_Required work_
Set down each record that follows exactly. Drop the images.

---------------

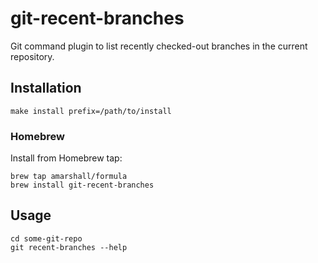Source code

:# git-recent-branches

Git command plugin to list recently checked-out branches in the current repository.

## Installation

```
make install prefix=/path/to/install
```

### Homebrew

Install from Homebrew tap:

```
brew tap amarshall/formula
brew install git-recent-branches
```

## Usage

```
cd some-git-repo
git recent-branches --help
```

---------------

_Output for this task_
Source code

:# git-recent-branches

Git command plugin to list recently checked-out branches in the current repository.

## Installation

```
make install prefix=/path/to/install
```

### Homebrew

Install from Homebrew tap:

```
brew tap amarshall/formula
brew install git-recent-branches
```

## Usage

```
cd some-git-repo
git recent-branches --help
```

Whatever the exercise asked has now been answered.